++++ LISTED ENTRIES ++++

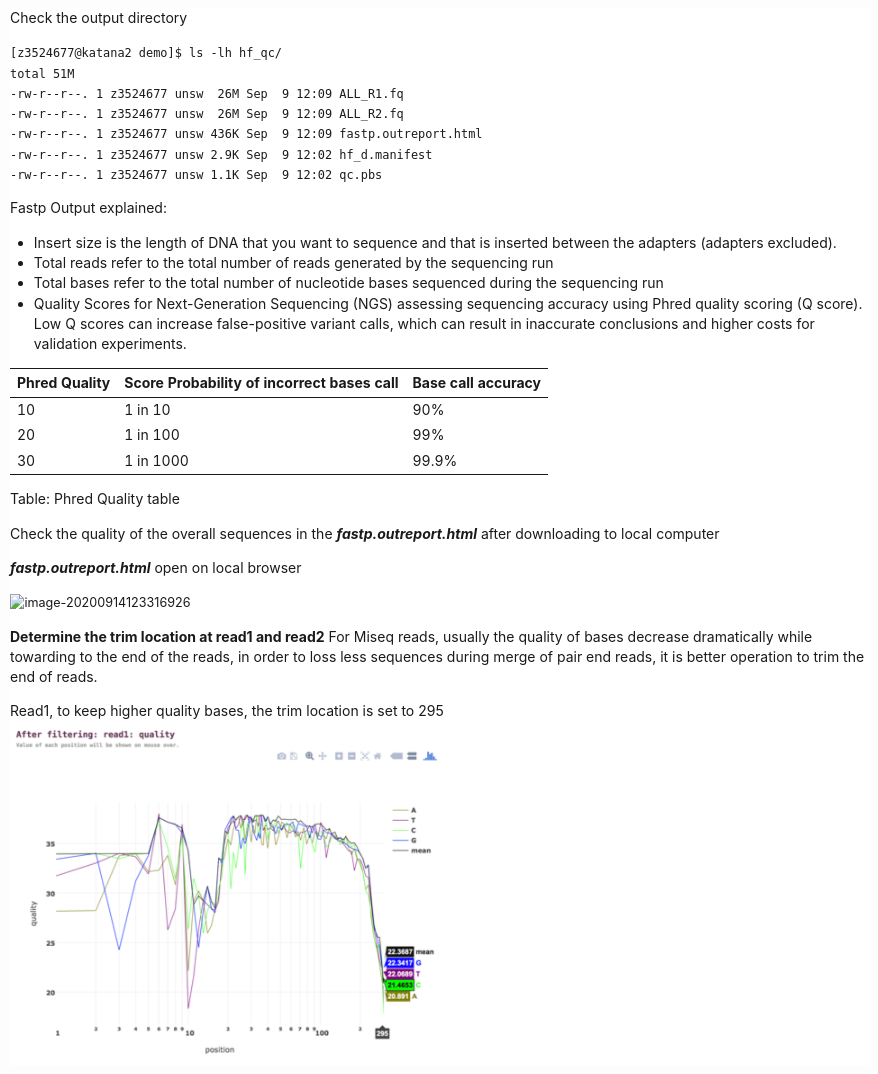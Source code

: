 
Check the output directory 

```shell
[z3524677@katana2 demo]$ ls -lh hf_qc/ 
total 51M
-rw-r--r--. 1 z3524677 unsw  26M Sep  9 12:09 ALL_R1.fq
-rw-r--r--. 1 z3524677 unsw  26M Sep  9 12:09 ALL_R2.fq
-rw-r--r--. 1 z3524677 unsw 436K Sep  9 12:09 fastp.outreport.html
-rw-r--r--. 1 z3524677 unsw 2.9K Sep  9 12:02 hf_d.manifest
-rw-r--r--. 1 z3524677 unsw 1.1K Sep  9 12:02 qc.pbs
```

Fastp Output explained:

* Insert size is the length of DNA that you want to sequence and that is inserted between the adapters (adapters excluded).
* Total reads refer to the total number of reads generated by the sequencing run
* Total bases refer to the total number of nucleotide bases sequenced during the sequencing run 
* Quality Scores for Next-Generation Sequencing (NGS) assessing sequencing accuracy using Phred quality scoring (Q score). Low Q scores can increase false-positive variant calls, which can result in inaccurate conclusions and higher costs for validation experiments.

| Phred Quality | Score	Probability of incorrect bases call | Base call accuracy |
| ------------- | -------------------------------------------- | ------------------ |
| 10            | 1 in 10                                      | 90%                |
| 20            | 1 in 100                                     | 99%                |
| 30            | 1 in 1000                                    | 99.9%              |
Table: Phred Quality table

 Check the quality of the overall sequences in the ***fastp.outreport.html*** after downloading to local computer

***fastp.outreport.html*** open on local browser

<img src="/images/image-20200914123316926.png" alt="image-20200914123316926" style="zoom:90%;" />


**Determine the trim location at read1 and read2**
For Miseq reads, usually the quality of bases decrease dramatically while towarding to the end of the reads, in order to loss less sequences during merge of pair end reads, it is better operation to trim the end of reads.

Read1, to keep higher quality bases, the trim location is set to 295 
<img src="/images/read1.png" alt="image-read1" style="zoom:90%;" />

++++

WHAT YOU WILL DO ▸
Could you work out how many lines of the data above contain the word "during"? Give only the number.

TASK OUTPUT ▸
2